26Al_LingBG_1809keVresponse_RLimage

Given that only ~100 Al-26 photons were detected during the COSI-balloon flight $(3.7 \sigma$ significance, Beechert et al. 2022), imaging the emission at its true flux instead of 10x strength would likely result in only imaging artifacts. Consider the following calculation. For $n$ spatial bins each with measurement significance $n_i$, the total significance of a measurement is $$s = (\sum_{i = 1}^{n} s_i^2)^{1/2}.$$

Even if requiring only a weak $2\sigma$ measurement in each bin, for example, the maximum $n$ number of bins for a total $3.7\sigma$ measurement is approximately 3.4. In other words, a $3.7\sigma$ significant measurement distributed across the broad, diffuse Al-26 emission which spans the Galactic Plane would result in few spatial bins with meaningful significance.

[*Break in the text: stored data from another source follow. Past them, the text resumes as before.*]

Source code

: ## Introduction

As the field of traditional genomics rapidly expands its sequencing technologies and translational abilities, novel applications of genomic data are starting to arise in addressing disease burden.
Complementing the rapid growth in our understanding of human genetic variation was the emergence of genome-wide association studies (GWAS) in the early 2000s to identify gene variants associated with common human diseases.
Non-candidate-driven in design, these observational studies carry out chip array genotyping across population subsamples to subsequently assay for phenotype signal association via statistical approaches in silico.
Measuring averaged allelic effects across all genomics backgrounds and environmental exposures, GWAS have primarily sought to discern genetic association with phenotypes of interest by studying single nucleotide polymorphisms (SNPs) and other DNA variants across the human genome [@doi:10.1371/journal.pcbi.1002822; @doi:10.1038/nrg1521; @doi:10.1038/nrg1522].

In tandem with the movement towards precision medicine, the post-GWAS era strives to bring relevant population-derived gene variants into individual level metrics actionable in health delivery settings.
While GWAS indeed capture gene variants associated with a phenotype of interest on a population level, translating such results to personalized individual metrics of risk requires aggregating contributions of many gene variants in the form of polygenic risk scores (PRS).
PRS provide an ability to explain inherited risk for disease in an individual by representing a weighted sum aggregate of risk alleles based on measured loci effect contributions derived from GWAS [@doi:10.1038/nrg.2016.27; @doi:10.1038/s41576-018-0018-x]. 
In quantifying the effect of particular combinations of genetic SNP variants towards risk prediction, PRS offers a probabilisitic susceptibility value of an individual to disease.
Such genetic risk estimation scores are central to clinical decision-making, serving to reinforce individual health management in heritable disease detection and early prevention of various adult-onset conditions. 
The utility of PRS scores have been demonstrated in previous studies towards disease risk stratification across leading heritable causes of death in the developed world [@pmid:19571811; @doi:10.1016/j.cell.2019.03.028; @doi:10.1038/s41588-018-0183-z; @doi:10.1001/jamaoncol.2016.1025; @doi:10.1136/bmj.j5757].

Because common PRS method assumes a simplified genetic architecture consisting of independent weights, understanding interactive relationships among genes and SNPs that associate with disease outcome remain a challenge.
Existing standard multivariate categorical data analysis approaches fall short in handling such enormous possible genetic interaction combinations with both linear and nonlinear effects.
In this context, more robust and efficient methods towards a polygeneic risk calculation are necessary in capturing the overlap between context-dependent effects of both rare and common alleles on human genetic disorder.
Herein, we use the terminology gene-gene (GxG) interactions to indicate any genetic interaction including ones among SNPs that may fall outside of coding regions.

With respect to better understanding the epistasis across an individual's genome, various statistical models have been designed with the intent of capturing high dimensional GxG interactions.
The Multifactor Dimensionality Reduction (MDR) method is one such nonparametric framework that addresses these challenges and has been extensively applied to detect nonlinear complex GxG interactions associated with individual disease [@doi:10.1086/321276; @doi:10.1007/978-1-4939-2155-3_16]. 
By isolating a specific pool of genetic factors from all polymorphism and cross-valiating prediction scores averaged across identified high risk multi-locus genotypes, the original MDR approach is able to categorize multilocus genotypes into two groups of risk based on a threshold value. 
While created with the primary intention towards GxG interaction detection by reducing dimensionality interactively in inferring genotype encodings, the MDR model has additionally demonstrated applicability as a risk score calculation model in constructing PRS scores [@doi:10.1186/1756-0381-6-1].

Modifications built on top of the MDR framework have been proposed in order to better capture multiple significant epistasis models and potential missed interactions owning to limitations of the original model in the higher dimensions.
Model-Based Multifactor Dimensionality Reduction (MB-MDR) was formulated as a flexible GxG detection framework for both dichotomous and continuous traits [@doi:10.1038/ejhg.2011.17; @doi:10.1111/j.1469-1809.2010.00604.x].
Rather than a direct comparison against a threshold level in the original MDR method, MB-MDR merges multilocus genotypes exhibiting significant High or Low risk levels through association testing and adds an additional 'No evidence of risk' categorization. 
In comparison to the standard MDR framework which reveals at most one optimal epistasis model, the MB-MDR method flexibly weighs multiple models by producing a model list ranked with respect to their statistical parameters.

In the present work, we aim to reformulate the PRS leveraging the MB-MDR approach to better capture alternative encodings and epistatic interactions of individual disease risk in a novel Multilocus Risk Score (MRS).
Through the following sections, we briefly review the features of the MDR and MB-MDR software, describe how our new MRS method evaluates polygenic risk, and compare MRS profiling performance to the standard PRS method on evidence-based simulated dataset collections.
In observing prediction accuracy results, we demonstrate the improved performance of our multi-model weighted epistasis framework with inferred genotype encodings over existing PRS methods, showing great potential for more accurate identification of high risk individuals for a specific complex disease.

As with the positron annihilation, we can fit the simulated 10x flux image with a 2-D Gaussian to characterize the morphology of Galactic Al-26.

Future data challenges will image Al-26 as seen with the COSI satellite. Increased observation time, increased effective area, finer angular resolution, and observations at high Galactic latitudes (extending above and below the Galactic Plane) have great potential to advance understanding of this radioisotope.